Over the weekend, Naomi Osaka, the number one female player, dropped out. The Australian Open confirmed Osaka’s exit, but didn’t specify a reason. Osaka has admitted to battling health issues over the past couple of years, which may have contributed to the decision.

That announcement led to Dayana Yastremska being pushed up into the draw. The 21st-ranked player from Ukraine missed last year over a doping suspension. That case was later dropped on appeal, and she’s ready to get back into the Australian summer action.

Emma Raducanu is having trouble, as well. The British pro suffered an ankle injury last week, putting in question her participation in the upcoming event.

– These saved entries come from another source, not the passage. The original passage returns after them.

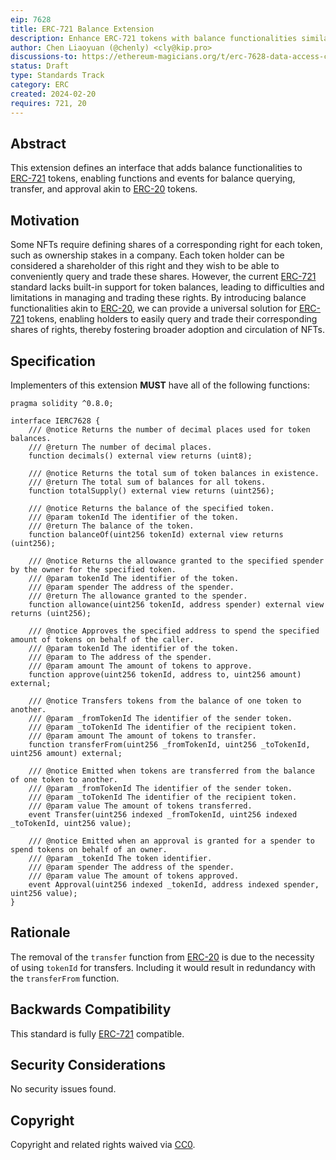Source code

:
 ```yaml
---
eip: 7628
title: ERC-721 Balance Extension
description: Enhance ERC-721 tokens with balance functionalities similar to ERC-20.
author: Chen Liaoyuan (@chenly) <cly@kip.pro>
discussions-to: https://ethereum-magicians.org/t/erc-7628-data-access-control/18744
status: Draft
type: Standards Track
category: ERC
created: 2024-02-20
requires: 721, 20
---
```


## Abstract

This extension defines an interface that adds balance functionalities to [ERC-721](./eip-721.md) tokens, enabling functions and events for balance querying, transfer, and approval akin to [ERC-20](./eip-20.md) tokens.

## Motivation

Some NFTs require defining shares of a corresponding right for each token, such as ownership stakes in a company. Each token holder can be considered a shareholder of this right and they wish to be able to conveniently query and trade these shares. However, the current [ERC-721](./eip-721.md) standard lacks built-in support for token balances, leading to difficulties and limitations in managing and trading these rights. By introducing balance functionalities akin to [ERC-20](./eip-20.md), we can provide a universal solution for [ERC-721](./eip-721.md) tokens, enabling holders to easily query and trade their corresponding shares of rights, thereby fostering broader adoption and circulation of NFTs.

## Specification

Implementers of this extension **MUST** have all of the following functions:

```solidity
pragma solidity ^0.8.0;

interface IERC7628 {
    /// @notice Returns the number of decimal places used for token balances.
    /// @return The number of decimal places.
    function decimals() external view returns (uint8);

    /// @notice Returns the total sum of token balances in existence.
    /// @return The total sum of balances for all tokens.
    function totalSupply() external view returns (uint256);

    /// @notice Returns the balance of the specified token.
    /// @param tokenId The identifier of the token.
    /// @return The balance of the token.
    function balanceOf(uint256 tokenId) external view returns (uint256);

    /// @notice Returns the allowance granted to the specified spender by the owner for the specified token.
    /// @param tokenId The identifier of the token.
    /// @param spender The address of the spender.
    /// @return The allowance granted to the spender.
    function allowance(uint256 tokenId, address spender) external view returns (uint256);

    /// @notice Approves the specified address to spend the specified amount of tokens on behalf of the caller.
    /// @param tokenId The identifier of the token.
    /// @param to The address of the spender.
    /// @param amount The amount of tokens to approve.
    function approve(uint256 tokenId, address to, uint256 amount) external;

    /// @notice Transfers tokens from the balance of one token to another.
    /// @param _fromTokenId The identifier of the sender token.
    /// @param _toTokenId The identifier of the recipient token.
    /// @param amount The amount of tokens to transfer.
    function transferFrom(uint256 _fromTokenId, uint256 _toTokenId, uint256 amount) external;

    /// @notice Emitted when tokens are transferred from the balance of one token to another.
    /// @param _fromTokenId The identifier of the sender token.
    /// @param _toTokenId The identifier of the recipient token.
    /// @param value The amount of tokens transferred.
    event Transfer(uint256 indexed _fromTokenId, uint256 indexed _toTokenId, uint256 value);

    /// @notice Emitted when an approval is granted for a spender to spend tokens on behalf of an owner.
    /// @param _tokenId The token identifier.
    /// @param spender The address of the spender.
    /// @param value The amount of tokens approved.
    event Approval(uint256 indexed _tokenId, address indexed spender, uint256 value);
}
```

## Rationale

The removal of the `transfer` function from [ERC-20](./eip-20.md) is due to the necessity of using `tokenId` for transfers. Including it would result in redundancy with the `transferFrom` function.

## Backwards Compatibility

This standard is fully [ERC-721](./eip-721.md) compatible.

## Security Considerations

No security issues found.

## Copyright

Copyright and related rights waived via [CC0](../LICENSE.md).
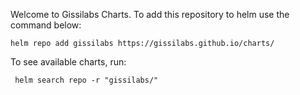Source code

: Welcome to Gissilabs Charts. To add this repository to helm use the command below:
```
helm repo add gissilabs https://gissilabs.github.io/charts/
```

To see available charts, run:
```
 helm search repo -r "gissilabs/"
```
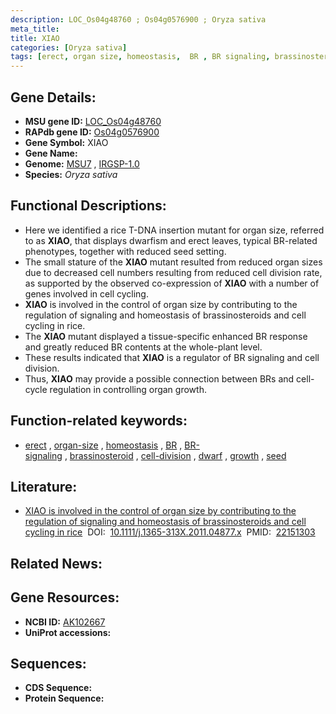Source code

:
 ```yaml
---
description: LOC_Os04g48760 ; Os04g0576900 ; Oryza sativa
meta_title:
title: XIAO
categories: [Oryza sativa]
tags: [erect, organ size, homeostasis,  BR , BR signaling, brassinosteroid, cell division, dwarf, growth, seed]
---
```


## Gene Details:
- **MSU gene ID:** [LOC_Os04g48760](http://rice.uga.edu/cgi-bin/ORF_infopage.cgi?orf=LOC_Os04g48760)  
- **RAPdb gene ID:** [Os04g0576900](https://rapdb.dna.affrc.go.jp/locus/?name=Os04g0576900)  
- **Gene Symbol:** XIAO
- **Gene Name:**
- **Genome:**  [MSU7](http://rice.uga.edu/)&nbsp;,&nbsp;[IRGSP-1.0](https://rapdb.dna.affrc.go.jp/download/irgsp1.html)
- **Species:** *Oryza sativa*

## Functional Descriptions:
   - Here we identified a rice T-DNA insertion mutant for organ size, referred to as **XIAO**, that displays dwarfism and erect leaves, typical BR-related phenotypes, together with reduced seed setting.
   - The small stature of the **XIAO** mutant resulted from reduced organ sizes due to decreased cell numbers resulting from reduced cell division rate, as supported by the observed co-expression of **XIAO** with a number of genes involved in cell cycling.
   - **XIAO** is involved in the control of organ size by contributing to the regulation of signaling and homeostasis of brassinosteroids and cell cycling in rice.
   - The **XIAO** mutant displayed a tissue-specific enhanced BR response and greatly reduced BR contents at the whole-plant level.
   - These results indicated that **XIAO** is a regulator of BR signaling and cell division.
   - Thus, **XIAO** may provide a possible connection between BRs and cell-cycle regulation in controlling organ growth.

## Function-related keywords:
   - [erect](/tags/erect/)&nbsp;,&nbsp;[organ-size](/tags/organ-size/)&nbsp;,&nbsp;[homeostasis](/tags/homeostasis/)&nbsp;,&nbsp;[BR](/tags/BR/)&nbsp;,&nbsp;[BR-signaling](/tags/BR-signaling/)&nbsp;,&nbsp;[brassinosteroid](/tags/brassinosteroid/)&nbsp;,&nbsp;[cell-division](/tags/cell-division/)&nbsp;,&nbsp;[dwarf](/tags/dwarf/)&nbsp;,&nbsp;[growth](/tags/growth/)&nbsp;,&nbsp;[seed](/tags/seed/)

## Literature:
   - [XIAO is involved in the control of organ size by contributing to the regulation of signaling and homeostasis of brassinosteroids and cell cycling in rice](https://www.doi.org/10.1111/j.1365-313X.2011.04877.x)&nbsp;&nbsp;DOI:&nbsp;&nbsp;[10.1111/j.1365-313X.2011.04877.x](https://www.doi.org/10.1111/j.1365-313X.2011.04877.x)&nbsp;&nbsp;PMID:&nbsp;&nbsp;[22151303](https://pubmed.ncbi.nlm.nih.gov/22151303/)

## Related News:

## Gene Resources:
- **NCBI ID:**  [AK102667](http://www.ncbi.nlm.nih.gov/nuccore/AK102667)
- **UniProt accessions:** [](https://www.uniprot.org/uniprotkb//entry)

## Sequences:
- **CDS Sequence:**
- **Protein Sequence:**

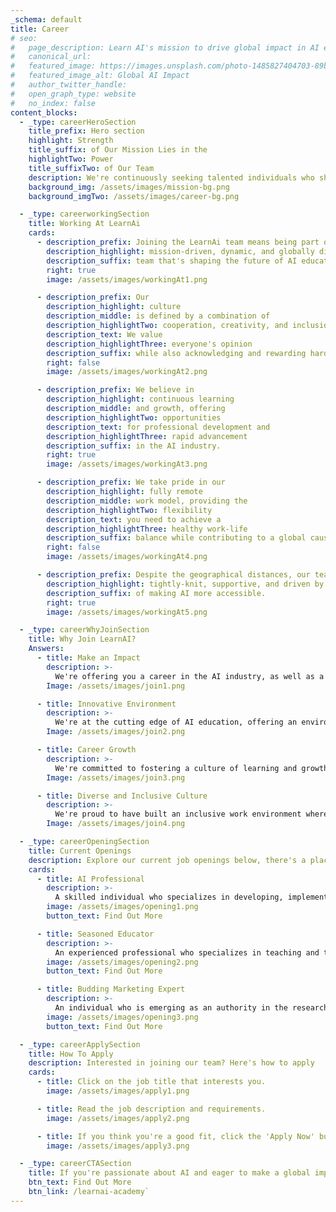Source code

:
 ```yaml
---
_schema: default
title: Career
# seo:
#   page_description: Learn AI's mission to drive global impact in AI education and implementation
#   canonical_url:
#   featured_image: https://images.unsplash.com/photo-1485827404703-89b55fcc595e
#   featured_image_alt: Global AI Impact
#   author_twitter_handle:
#   open_graph_type: website
#   no_index: false
content_blocks: 
  - _type: careerHeroSection
    title_prefix: Hero section
    highlight: Strength
    title_suffix: of Our Mission Lies in the
    highlightTwo: Power
    title_suffixTwo: of Our Team
    description: We're continuously seeking talented individuals who share our vision to shape the future of AI education. Join us on our exciting journey
    background_img: /assets/images/mission-bg.png
    background_imgTwo: /assets/images/career-bg.png

  - _type: careerworkingSection
    title: Working At LearnAi
    cards:
      - description_prefix: Joining the LearnAi team means being part of a
        description_highlight: mission-driven, dynamic, and globally distributed
        description_suffix: team that's shaping the future of AI education.
        right: true
        image: /assets/images/workingAt1.png

      - description_prefix: Our
        description_highlight: culture
        description_middle: is defined by a combination of
        description_highlightTwo: cooperation, creativity, and inclusion.
        description_text: We value
        description_highlightThree: everyone's opinion
        description_suffix: while also acknowledging and rewarding hard work and productivity.
        right: false
        image: /assets/images/workingAt2.png

      - description_prefix: We believe in
        description_highlight: continuous learning
        description_middle: and growth, offering
        description_highlightTwo: opportunities
        description_text: for professional development and
        description_highlightThree: rapid advancement
        description_suffix: in the AI industry.
        right: true
        image: /assets/images/workingAt3.png

      - description_prefix: We take pride in our
        description_highlight: fully remote
        description_middle: work model, providing the
        description_highlightTwo: flexibility
        description_text: you need to achieve a
        description_highlightThree: healthy work-life
        description_suffix: balance while contributing to a global cause with massive impact.
        right: false
        image: /assets/images/workingAt4.png

      - description_prefix: Despite the geographical distances, our team is
        description_highlight: tightly-knit, supportive, and driven by the common goal
        description_suffix: of making AI more accessible.
        right: true
        image: /assets/images/workingAt5.png

  - _type: careerWhyJoinSection
    title: Why Join LearnAI?
    Answers:
      - title: Make an Impact
        description: >-
          We're offering you a career in the AI industry, as well as a crucial role in democratizing AI education worldwide by bridging the digital divide.
        Image: /assets/images/join1.png

      - title: Innovative Environment
        description: >-
          We're at the cutting edge of AI education, offering an environment that's constantly innovating and pushing boundaries.
        Image: /assets/images/join2.png

      - title: Career Growth
        description: >-
          We're committed to fostering a culture of learning and growth. We offer numerous opportunities for professional development and career trajectory.
        Image: /assets/images/join3.png

      - title: Diverse and Inclusive Culture
        description: >-
          We're proud to have built an inclusive work environment where diversity is celebrated, and everyone feels valued and heard.
        Image: /assets/images/join4.png

  - _type: careerOpeningSection
    title: Current Openings
    description: Explore our current job openings below, there's a place for you at LearnAi. If you don't see a role that fits, we'd still love to hear from you. Apply today!
    cards:
      - title: AI Professional
        description: >-
          A skilled individual who specializes in developing, implementing, and managing AI solutions within organizations.
        image: /assets/images/opening1.png
        button_text: Find Out More

      - title: Seasoned Educator
        description: >-
          An experienced professional who specializes in teaching and training others in the field of AI.
        image: /assets/images/opening2.png
        button_text: Find Out More

      - title: Budding Marketing Expert
        description: >-
          An individual who is emerging as an authority in the research field of AI market trends, applications, and industry landscape.
        image: /assets/images/opening3.png
        button_text: Find Out More

  - _type: careerApplySection
    title: How To Apply
    description: Interested in joining our team? Here's how to apply
    cards:
      - title: Click on the job title that interests you.
        image: /assets/images/apply1.png

      - title: Read the job description and requirements.
        image: /assets/images/apply2.png

      - title: If you think you're a good fit, click the 'Apply Now' button to submit your application
        image: /assets/images/apply3.png

  - _type: careerCTASection
    title: If you're passionate about AI and eager to make a global impact, we'd love to hear from you. Join us, and let's democratize AI education together!
    btn_text: Find Out More
    btn_link: /learnai-academy`
---
```


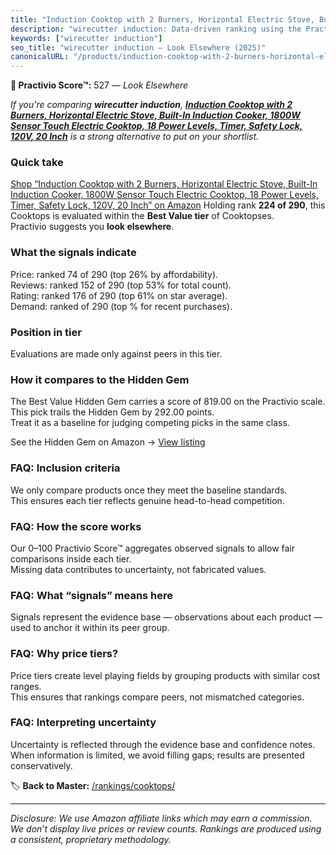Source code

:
 ```yaml
---
title: "Induction Cooktop with 2 Burners, Horizontal Electric Stove, Built-In Induction Cooker, 1800W Sensor Touch Electric Cooktop, 18 Power Levels, Timer, Safety Lock, 120V, 20 Inch"
description: "wirecutter induction: Data-driven ranking using the Practivio Score™. Positioned by quality, value, demand, findability, momentum."
keywords: ["wirecutter induction"]
seo_title: "wirecutter induction — Look Elsewhere (2025)"
canonicalURL: "/products/induction-cooktop-with-2-burners-horizontal-electric-stove-built-in-induction-cooker-1800w-sensor-touch-electric-cooktop-18-power-levels-timer-safety-lock-120v-20-inch-B0D4JVGZPW/"
---
```


**🚫 Practivio Score™:** 527 — _Look Elsewhere_


*If you're comparing **wirecutter induction**, **[Induction Cooktop with 2 Burners, Horizontal Electric Stove, Built-In Induction Cooker, 1800W Sensor Touch Electric Cooktop, 18 Power Levels, Timer, Safety Lock, 120V, 20 Inch](https://www.amazon.com/dp/B0D4JVGZPW?tag=practivio-20)** is a strong alternative to put on your shortlist.*
### Quick take
[Shop “Induction Cooktop with 2 Burners, Horizontal Electric Stove, Built-In Induction Cooker, 1800W Sensor Touch Electric Cooktop, 18 Power Levels, Timer, Safety Lock, 120V, 20 Inch” on Amazon](https://www.amazon.com/dp/B0D4JVGZPW?tag=practivio-20)
Holding rank **224 of 290**, this Cooktops is evaluated within the **Best Value tier** of Cooktopses.  
Practivio suggests you **look elsewhere**.

### What the signals indicate
Price: ranked 74 of 290 (top 26% by affordability).  
Reviews: ranked 152 of 290 (top 53% for total count).  
Rating: ranked 176 of 290 (top 61% on star average).  
Demand: ranked  of 290 (top % for recent purchases).

### Position in tier
Evaluations are made only against peers in this tier.

### How it compares to the Hidden Gem
The Best Value Hidden Gem carries a score of 819.00 on the Practivio scale.  
This pick trails the Hidden Gem by 292.00 points.  
Treat it as a baseline for judging competing picks in the same class.  

See the Hidden Gem on Amazon → [View listing](https://www.amazon.com/dp/B01FLR0ET8?tag=practivio-20)

### FAQ: Inclusion criteria
We only compare products once they meet the baseline standards.  
This ensures each tier reflects genuine head-to-head competition.

### FAQ: How the score works
Our 0–100 Practivio Score™ aggregates observed signals to allow fair comparisons inside each tier.  
Missing data contributes to uncertainty, not fabricated values.

### FAQ: What “signals” means here
Signals represent the evidence base — observations about each product — used to anchor it within its peer group.

### FAQ: Why price tiers?
Price tiers create level playing fields by grouping products with similar cost ranges.  
This ensures that rankings compare peers, not mismatched categories.

### FAQ: Interpreting uncertainty
Uncertainty is reflected through the evidence base and confidence notes.  
When information is limited, we avoid filling gaps; results are presented conservatively.


🏷️ **Back to Master:** [/rankings/cooktops/](/rankings/cooktops/)

---
_Disclosure: We use Amazon affiliate links which may earn a commission. We don’t display live prices or review counts. Rankings are produced using a consistent, proprietary methodology._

The continued exits make it challenging for the Australian Open organizers. They’re already missing Ash Barty, Serena Williams, and Roger Federer, who retired last year. Losing other big names creates a void in the appeal of the competition.

COVID-19 Won’t Go Away

Novak Djokovic is ready to make a comeback after missing last year’s Australian Open over a COVID-19 scandal. The Serb refused to be vaccinated, and Australia forced him to leave the country.

Australia has relaxed its COVID-19 travel policies since then. But the virus at the center of a global pandemic continues to be a problem. Camila Giorgi, Italy’s second-ranked player, is caught up in a COVID-19 scandal from back home.

Giorgi is in Australia, where she hopes to do better than her third-round exit last year. At the same time, she’s going to be part of an investigation that puts her credentials and ethics on the line. Giorgi is under investigation for possibly presenting a fake COVID-19 vaccine certification to enter the country last year.

At the center is a doctor in Italy, Daniela Grillone. As Australia’s ABC News reports, she has now admitted to repeatedly offering false certifications to numerous people. One of these was allegedly Giorgi.

Presenting a fake certification is grounds for deportation. However, with the vaccine no longer being mandatory and the likelihood of an investigation reaching a rapid conclusion, authorities probably won’t take any action. Still, the constant hounding of the press and the bad publicity might impact her game.